Broadcasting on random recursive trees

TL;DR

This paper investigates the limits of reconstructing the root's bit value in random recursive trees and preferential attachment trees, analyzing error probabilities and simple reconstruction methods like majority vote and centroid-based rules.

Contribution

It characterizes the conditions under which accurate reconstruction is possible in random recursive and preferential attachment trees, introducing bounds on error probabilities and analyzing simple algorithms.

Findings

Reconstruction is feasible when q is below a certain threshold.

Error probability can be bounded by a constant times q.

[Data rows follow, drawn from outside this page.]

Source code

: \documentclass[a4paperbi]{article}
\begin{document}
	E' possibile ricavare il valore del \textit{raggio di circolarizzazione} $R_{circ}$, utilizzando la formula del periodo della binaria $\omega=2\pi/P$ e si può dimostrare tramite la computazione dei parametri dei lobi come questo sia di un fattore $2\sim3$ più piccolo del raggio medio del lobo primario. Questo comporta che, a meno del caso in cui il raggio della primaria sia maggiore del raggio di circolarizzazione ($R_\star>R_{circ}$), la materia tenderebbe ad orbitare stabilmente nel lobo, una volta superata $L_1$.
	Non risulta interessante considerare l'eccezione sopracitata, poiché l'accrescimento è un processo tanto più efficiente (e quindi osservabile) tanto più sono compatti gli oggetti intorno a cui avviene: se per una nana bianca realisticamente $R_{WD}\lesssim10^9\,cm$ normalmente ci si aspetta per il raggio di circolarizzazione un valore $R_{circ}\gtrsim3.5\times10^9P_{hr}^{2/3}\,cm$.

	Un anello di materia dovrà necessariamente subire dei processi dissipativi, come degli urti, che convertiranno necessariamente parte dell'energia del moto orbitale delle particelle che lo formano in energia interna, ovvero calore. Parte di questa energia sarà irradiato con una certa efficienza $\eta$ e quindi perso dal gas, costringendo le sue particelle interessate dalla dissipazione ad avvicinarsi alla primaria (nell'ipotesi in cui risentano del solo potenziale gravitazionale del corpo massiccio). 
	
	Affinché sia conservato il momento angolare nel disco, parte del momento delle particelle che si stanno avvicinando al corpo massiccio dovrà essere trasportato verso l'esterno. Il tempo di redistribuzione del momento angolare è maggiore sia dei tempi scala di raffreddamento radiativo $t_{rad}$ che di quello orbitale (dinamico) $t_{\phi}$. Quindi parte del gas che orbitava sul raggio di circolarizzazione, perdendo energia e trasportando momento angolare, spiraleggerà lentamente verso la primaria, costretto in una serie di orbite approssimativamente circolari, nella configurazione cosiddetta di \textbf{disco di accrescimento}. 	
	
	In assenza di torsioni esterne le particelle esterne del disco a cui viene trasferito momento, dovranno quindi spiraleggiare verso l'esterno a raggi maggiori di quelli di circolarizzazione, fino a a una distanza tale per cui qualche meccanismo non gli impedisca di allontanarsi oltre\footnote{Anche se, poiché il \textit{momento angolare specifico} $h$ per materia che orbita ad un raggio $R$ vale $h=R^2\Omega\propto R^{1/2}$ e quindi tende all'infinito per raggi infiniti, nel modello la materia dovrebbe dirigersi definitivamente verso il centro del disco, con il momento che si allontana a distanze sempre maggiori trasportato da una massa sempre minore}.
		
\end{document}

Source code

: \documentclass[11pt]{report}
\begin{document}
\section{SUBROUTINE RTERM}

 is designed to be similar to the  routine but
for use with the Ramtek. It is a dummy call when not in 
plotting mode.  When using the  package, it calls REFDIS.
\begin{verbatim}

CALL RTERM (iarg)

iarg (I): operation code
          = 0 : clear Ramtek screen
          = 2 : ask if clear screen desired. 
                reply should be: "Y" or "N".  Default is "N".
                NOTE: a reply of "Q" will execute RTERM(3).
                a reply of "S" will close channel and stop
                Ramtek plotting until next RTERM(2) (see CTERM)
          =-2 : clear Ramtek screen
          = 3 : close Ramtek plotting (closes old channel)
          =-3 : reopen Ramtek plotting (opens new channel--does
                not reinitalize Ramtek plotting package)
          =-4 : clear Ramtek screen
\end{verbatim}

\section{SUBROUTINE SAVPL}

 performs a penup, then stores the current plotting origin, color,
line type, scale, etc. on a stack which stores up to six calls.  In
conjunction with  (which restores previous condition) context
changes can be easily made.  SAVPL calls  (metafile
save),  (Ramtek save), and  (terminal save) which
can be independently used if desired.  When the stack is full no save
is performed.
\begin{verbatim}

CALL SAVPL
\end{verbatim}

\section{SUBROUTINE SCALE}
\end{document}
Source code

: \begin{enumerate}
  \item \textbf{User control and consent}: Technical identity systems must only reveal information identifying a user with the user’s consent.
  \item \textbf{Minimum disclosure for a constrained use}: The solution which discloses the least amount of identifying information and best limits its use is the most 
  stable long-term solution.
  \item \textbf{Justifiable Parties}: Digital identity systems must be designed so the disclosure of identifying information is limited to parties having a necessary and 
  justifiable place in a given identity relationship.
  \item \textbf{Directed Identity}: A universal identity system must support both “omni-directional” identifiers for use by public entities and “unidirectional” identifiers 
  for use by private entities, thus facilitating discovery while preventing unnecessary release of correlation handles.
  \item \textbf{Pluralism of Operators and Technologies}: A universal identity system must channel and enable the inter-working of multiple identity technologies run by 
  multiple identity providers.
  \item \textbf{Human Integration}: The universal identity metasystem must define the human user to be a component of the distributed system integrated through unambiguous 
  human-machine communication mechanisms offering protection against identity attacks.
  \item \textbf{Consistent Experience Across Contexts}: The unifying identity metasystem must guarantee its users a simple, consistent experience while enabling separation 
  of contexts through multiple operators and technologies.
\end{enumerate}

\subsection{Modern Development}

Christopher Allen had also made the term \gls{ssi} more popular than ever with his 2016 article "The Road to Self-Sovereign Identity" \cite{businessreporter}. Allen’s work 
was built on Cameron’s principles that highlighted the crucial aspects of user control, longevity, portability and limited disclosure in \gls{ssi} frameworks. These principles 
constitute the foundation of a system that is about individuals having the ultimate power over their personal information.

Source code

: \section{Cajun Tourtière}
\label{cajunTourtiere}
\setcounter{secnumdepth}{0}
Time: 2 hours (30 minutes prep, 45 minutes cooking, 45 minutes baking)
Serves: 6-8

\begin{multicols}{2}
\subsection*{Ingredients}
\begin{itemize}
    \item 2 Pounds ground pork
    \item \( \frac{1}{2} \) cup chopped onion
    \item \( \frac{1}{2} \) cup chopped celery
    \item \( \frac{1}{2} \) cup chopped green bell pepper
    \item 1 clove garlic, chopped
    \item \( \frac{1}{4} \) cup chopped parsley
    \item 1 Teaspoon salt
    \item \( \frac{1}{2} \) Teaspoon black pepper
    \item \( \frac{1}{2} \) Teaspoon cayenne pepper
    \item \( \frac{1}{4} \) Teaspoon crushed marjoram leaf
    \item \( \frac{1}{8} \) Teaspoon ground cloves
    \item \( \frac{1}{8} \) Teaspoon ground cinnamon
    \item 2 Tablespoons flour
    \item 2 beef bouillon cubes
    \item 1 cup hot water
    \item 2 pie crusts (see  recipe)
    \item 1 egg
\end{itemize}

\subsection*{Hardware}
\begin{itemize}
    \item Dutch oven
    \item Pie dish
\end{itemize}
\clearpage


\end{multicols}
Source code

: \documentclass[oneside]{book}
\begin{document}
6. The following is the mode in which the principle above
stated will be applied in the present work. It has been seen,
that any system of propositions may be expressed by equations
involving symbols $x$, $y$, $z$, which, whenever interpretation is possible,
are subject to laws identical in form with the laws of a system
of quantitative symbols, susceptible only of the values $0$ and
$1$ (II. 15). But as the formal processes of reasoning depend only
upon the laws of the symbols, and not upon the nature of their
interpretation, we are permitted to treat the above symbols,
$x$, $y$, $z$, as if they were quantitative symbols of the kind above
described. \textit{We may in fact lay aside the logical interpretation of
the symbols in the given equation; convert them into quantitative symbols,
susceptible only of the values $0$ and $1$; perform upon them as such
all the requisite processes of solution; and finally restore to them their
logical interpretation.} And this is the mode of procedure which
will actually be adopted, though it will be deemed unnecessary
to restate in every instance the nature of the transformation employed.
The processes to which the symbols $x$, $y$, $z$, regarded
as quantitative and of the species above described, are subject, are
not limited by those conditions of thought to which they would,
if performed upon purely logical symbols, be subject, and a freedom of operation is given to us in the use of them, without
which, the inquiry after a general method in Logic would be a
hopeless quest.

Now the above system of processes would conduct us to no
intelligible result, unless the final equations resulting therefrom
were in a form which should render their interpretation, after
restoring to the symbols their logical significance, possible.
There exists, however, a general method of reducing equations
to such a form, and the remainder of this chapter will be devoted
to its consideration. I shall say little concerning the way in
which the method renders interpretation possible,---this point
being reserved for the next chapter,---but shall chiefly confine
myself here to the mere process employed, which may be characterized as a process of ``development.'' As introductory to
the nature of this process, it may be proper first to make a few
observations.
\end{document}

Simple rules like majority vote and centroid perform effectively.

Abstract

We study the broadcasting problem when the underlying tree is a random recursive tree. The root of the tree has a random bit value assigned. Every other vertex has the same bit value as its parent with probability $1-q$ and the opposite value with probability $q$, where $q \in [0,1]$. The broadcasting problem consists in estimating the value of the root bit upon observing the unlabeled tree, together with the bit value associated with every vertex. In a more difficult version of the problem, the unlabeled tree is observed but only the bit values of the leaves are observed. When the underlying tree is a uniform random recursive tree, in both variants of the problem we characterize the values of $q$ for which the optimal reconstruction method has a probability of error bounded away from $1/2$. We also show that the probability of error is bounded by a constant times $q$. Two simple reconstruction rules are analyzed in detail. One of them is the simple majority vote, the other is the bit value of the centroid of the tree. Most results are extended to linear preferential attachment trees as well.